As with Saturday's aborted countdown, the flight control team must launch the rocket on time, directly into the plane of the space station's orbit, to pull off the long-awaited rendezvous and docking. If the countdown is interrupted or held up for any reason, the flight will slip to Friday.

This will be SpaceX's second Dragon test flight -- the third for the Falcon 9 rocket -- but the first to go all the way to the International Space Station. SpaceX holds a $1.6 billion contract with NASA to launch at least 12 unmanned cargo missions to the lab complex, but only after test flights confirm the safety and reliability of the rocket and cargo capsule.

The test flights are being carried out under a contract valued at up to $396 million. Three missions originally were planned, but after a successful test flight in December 2010, SpaceX convinced NASA to combine the second and third tests into a single mission.

As a result, the Dragon scheduled for launch tomorrow will spend much of the day Thursday carrying out maneuvers near the station to test the craft's flight control computers and navigation systems, and to check out the critical communications link between the station crew and the spacecraft.

If all of that goes well -- work originally planned for the second of the three initial proposed test flights -- SpaceX flight controllers will attempt the final phases of the rendezvous on Friday to complete the objectives of the third test flight, guiding the craft to a point within about 30 feet of the space station. At that point, flight engineer Donald Pettit, operating the station's robot arm, will lock onto the cargo capsule just after 8 a.m. and guide it to a berthing at the Earth-facing port of the forward Harmony module.

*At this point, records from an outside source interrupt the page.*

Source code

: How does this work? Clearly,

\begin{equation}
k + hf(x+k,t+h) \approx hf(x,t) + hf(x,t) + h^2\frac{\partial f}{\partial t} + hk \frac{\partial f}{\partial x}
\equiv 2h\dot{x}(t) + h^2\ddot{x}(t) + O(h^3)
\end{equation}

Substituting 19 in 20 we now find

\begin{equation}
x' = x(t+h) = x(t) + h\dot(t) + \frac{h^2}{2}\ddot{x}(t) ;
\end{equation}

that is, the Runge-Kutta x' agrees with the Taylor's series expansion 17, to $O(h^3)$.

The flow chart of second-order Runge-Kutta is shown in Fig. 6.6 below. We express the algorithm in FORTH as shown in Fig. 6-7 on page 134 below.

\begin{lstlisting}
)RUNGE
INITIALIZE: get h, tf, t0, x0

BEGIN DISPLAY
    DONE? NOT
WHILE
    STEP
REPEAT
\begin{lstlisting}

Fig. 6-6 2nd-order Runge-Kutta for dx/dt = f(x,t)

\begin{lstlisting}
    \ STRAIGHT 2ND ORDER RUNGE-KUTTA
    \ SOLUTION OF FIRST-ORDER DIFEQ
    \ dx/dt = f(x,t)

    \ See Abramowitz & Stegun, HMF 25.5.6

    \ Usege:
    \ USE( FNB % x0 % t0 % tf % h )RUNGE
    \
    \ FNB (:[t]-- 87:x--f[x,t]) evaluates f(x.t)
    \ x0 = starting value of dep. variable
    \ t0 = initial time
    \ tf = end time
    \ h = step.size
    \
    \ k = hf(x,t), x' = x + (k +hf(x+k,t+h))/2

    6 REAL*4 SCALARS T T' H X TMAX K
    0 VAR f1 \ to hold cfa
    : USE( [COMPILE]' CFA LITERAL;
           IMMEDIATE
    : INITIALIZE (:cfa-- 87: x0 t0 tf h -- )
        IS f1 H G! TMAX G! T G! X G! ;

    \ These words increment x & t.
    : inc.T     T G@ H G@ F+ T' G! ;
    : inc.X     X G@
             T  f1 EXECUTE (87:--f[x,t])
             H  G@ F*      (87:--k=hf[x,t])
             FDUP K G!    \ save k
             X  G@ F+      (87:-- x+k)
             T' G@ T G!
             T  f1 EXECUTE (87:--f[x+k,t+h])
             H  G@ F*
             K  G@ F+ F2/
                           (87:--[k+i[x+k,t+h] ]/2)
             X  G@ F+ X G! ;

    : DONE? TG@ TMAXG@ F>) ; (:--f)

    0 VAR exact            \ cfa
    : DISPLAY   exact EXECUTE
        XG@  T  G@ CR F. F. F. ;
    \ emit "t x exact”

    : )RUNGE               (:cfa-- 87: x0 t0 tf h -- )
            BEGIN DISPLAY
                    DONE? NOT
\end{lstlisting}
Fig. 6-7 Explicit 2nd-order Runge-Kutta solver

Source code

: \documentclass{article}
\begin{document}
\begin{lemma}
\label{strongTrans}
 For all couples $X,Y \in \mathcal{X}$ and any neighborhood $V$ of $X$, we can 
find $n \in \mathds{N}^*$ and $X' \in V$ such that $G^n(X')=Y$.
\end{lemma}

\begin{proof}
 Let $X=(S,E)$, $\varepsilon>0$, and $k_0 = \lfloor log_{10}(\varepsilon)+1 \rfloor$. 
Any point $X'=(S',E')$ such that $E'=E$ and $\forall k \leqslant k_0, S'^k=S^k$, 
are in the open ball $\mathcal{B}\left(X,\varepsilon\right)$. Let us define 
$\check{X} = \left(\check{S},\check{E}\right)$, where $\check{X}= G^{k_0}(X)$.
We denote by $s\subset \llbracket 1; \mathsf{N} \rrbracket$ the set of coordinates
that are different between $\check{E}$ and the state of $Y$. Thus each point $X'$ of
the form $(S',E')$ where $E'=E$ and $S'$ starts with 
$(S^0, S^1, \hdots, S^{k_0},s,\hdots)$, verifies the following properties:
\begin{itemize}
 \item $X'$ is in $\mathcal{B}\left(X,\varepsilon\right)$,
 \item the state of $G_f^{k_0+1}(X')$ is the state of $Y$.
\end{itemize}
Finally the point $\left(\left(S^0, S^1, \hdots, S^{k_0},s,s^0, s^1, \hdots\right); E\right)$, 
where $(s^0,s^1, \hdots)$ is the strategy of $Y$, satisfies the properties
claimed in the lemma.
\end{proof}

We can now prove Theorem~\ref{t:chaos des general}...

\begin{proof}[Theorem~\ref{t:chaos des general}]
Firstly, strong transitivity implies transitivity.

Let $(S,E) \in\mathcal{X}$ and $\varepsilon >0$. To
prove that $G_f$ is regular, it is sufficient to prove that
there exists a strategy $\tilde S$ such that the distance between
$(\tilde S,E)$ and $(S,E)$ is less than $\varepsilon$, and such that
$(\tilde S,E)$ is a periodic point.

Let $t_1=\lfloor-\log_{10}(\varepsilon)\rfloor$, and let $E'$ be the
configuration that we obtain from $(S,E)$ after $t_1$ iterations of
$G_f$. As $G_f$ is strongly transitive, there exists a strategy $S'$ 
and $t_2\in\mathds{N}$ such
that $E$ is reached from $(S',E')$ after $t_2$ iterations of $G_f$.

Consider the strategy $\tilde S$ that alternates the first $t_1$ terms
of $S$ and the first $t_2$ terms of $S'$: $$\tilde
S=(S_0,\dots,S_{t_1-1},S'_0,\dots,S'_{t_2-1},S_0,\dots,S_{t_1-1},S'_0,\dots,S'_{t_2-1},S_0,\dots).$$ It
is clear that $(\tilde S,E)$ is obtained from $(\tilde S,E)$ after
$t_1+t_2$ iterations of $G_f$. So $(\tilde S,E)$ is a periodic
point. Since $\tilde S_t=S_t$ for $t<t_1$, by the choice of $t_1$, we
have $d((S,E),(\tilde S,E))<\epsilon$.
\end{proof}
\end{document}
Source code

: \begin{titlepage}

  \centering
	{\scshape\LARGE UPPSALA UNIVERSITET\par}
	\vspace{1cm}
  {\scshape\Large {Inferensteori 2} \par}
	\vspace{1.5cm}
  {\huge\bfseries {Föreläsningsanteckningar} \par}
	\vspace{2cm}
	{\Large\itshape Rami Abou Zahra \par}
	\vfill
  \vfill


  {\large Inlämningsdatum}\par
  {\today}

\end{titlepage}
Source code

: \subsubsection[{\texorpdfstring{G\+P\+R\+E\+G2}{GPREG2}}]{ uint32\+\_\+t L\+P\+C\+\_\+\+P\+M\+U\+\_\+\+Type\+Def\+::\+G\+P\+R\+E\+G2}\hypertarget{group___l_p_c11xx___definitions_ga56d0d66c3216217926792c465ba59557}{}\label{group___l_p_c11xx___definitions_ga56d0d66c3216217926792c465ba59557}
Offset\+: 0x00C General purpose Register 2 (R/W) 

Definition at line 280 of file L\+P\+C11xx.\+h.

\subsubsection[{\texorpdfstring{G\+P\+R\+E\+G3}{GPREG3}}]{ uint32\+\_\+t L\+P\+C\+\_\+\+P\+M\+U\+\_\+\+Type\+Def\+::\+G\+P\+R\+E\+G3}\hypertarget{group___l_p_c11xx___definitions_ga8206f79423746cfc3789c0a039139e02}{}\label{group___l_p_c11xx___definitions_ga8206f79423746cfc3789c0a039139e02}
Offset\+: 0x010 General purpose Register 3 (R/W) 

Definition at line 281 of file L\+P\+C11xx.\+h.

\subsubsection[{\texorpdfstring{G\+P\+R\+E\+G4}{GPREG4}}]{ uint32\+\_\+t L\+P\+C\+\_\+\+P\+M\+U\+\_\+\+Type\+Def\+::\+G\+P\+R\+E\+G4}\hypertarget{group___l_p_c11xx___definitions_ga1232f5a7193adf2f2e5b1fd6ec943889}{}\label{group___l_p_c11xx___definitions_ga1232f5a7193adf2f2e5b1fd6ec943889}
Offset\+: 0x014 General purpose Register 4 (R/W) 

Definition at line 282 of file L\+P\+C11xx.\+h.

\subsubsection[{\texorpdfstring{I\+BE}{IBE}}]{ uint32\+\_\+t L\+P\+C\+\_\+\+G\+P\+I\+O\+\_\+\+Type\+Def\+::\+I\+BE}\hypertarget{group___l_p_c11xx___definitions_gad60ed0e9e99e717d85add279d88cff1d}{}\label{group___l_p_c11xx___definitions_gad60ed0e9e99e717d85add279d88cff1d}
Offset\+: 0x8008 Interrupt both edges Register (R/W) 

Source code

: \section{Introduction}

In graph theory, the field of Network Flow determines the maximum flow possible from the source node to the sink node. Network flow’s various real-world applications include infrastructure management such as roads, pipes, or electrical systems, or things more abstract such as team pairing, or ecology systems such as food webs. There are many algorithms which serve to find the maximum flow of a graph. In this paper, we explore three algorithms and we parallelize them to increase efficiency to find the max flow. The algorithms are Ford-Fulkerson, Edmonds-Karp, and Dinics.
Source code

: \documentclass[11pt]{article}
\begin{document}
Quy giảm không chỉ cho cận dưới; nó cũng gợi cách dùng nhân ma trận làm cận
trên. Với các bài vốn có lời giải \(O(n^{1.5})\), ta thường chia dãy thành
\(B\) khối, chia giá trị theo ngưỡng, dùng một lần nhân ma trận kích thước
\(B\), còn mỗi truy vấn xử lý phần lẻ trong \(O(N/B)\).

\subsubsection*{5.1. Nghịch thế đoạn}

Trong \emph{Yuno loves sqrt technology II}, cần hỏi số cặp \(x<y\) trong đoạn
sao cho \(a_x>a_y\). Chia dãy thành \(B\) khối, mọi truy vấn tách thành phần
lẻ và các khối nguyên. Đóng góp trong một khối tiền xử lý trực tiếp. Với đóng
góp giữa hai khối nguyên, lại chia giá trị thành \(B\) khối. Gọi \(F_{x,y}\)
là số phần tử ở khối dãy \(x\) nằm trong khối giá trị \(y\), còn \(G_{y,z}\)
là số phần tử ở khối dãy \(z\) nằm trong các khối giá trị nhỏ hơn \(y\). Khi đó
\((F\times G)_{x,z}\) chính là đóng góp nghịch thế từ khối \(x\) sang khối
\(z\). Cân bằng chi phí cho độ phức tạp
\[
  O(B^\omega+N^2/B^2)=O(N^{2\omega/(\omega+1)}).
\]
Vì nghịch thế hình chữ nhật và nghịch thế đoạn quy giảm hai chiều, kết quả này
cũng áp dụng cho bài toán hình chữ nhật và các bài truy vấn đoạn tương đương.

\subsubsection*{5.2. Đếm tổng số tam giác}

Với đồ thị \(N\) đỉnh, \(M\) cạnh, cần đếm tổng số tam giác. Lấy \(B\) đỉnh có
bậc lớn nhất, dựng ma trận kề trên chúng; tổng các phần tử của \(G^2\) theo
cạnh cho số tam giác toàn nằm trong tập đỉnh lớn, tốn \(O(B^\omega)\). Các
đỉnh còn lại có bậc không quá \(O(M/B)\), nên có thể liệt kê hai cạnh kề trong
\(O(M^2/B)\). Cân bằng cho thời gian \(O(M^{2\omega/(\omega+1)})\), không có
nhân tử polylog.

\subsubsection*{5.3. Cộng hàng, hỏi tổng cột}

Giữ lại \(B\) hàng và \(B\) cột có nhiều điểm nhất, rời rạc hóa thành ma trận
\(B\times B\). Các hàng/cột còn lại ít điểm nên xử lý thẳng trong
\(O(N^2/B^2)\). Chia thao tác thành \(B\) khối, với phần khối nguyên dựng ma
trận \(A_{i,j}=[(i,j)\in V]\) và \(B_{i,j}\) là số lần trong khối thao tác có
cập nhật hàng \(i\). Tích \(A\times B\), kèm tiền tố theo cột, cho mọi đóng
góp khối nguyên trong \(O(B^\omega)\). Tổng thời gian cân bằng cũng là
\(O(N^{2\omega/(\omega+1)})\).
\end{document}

"This is a fairly challenging mission, putting all those objectives together," said Mike Horkachuck, SpaceX project executive for NASA. "But we've done a lot of work with SpaceX and our mission ops teams are both coordinating very well and we believe we've got a good chance of meeting all those objectives with this flight."

The station crew plans to open hatches leading into the Dragon capsule on Saturday to begin unloading about 1,500 pounds of equipment and supplies. Assuming an on-time launch and successful berthing, the spacecraft will be unloaded and detached from the station on May 31 and guided to a parachute-assisted splashdown in the Pacific Ocean off the coast of California.

SpaceX originally hoped to launch the mission in early February, but the flight was repeatedly delayed, primarily to give engineers additional time to make sure the flight software was ready for action.

During the first actual launch attempt Saturday, the countdown ticked smoothly to zero and all nine first-stage engines ignited and throttled up for liftoff. But at the last instant -- just a half-second before the Falcon 9 was to be released from the pad -- increasing pressure in engine No. 5's combustion chamber triggered a computer-ordered abort.

"During rigorous inspections of the engine, SpaceX engineers discovered a faulty check valve on the Merlin engine," SpaceX said in a statement. "The failed valve was replaced on Saturday and after thorough analysis the vehicle has been cleared for launch."